# SUPPLIED INFORMATION
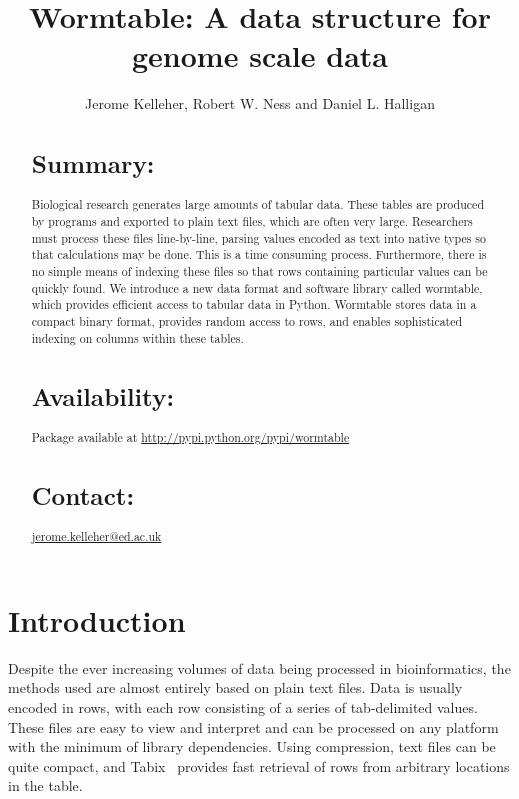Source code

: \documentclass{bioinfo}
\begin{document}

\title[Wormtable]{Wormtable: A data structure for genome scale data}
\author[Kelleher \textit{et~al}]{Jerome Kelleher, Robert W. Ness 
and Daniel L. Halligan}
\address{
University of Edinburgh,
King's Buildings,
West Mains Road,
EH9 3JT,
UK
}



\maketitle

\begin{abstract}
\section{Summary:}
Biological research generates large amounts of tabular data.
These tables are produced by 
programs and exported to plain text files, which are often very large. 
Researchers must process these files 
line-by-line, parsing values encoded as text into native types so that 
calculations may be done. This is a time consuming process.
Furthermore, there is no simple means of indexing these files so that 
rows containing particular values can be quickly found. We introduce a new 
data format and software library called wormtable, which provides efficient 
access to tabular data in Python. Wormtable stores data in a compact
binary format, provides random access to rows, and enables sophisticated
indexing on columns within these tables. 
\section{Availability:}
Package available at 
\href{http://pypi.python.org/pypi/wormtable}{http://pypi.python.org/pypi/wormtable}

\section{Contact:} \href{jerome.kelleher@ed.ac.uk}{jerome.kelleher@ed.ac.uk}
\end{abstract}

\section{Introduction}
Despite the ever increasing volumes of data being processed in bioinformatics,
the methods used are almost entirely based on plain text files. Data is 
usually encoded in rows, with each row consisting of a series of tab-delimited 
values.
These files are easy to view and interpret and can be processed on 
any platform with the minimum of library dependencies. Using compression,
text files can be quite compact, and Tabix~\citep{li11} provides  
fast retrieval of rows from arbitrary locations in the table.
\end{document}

* * *

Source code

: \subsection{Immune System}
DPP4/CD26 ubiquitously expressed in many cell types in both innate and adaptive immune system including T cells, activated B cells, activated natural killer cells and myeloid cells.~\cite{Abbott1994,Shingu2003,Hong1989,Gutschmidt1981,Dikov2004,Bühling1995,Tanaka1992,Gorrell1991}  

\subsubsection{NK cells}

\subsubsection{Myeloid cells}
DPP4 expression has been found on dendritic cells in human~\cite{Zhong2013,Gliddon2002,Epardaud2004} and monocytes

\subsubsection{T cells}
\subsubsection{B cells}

* * *

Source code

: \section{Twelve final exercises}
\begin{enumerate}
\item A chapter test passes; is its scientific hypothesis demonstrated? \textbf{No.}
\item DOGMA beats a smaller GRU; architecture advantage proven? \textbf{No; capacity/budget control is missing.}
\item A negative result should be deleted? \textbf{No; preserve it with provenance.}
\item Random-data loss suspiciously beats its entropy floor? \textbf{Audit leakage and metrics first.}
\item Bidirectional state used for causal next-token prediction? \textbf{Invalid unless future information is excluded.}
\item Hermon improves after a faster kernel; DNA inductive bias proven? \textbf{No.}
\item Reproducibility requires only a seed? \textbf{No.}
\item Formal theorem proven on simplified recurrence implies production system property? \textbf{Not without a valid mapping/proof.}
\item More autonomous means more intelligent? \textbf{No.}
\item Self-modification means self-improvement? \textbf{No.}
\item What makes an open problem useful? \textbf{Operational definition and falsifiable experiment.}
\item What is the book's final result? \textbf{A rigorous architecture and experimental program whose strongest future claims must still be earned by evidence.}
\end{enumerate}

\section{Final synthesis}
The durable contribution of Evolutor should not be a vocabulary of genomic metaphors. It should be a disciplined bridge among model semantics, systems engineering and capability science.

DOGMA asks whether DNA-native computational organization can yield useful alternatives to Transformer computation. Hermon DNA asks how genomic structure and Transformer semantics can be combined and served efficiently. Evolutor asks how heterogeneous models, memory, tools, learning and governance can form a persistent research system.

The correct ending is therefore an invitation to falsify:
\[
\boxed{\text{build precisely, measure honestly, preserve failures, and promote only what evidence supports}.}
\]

# WHAT TO PRODUCE
Using the records above, list each line that includes "native".

# EXPECTED ANSWER
line-by-line, parsing values encoded as text into native types so that 
DOGMA asks whether DNA-native computational organization can yield useful alternatives to Transformer computation. Hermon DNA asks how genomic structure and Transformer semantics can be combined and served efficiently. Evolutor asks how heterogeneous models, memory, tools, learning and governance can form a persistent research system.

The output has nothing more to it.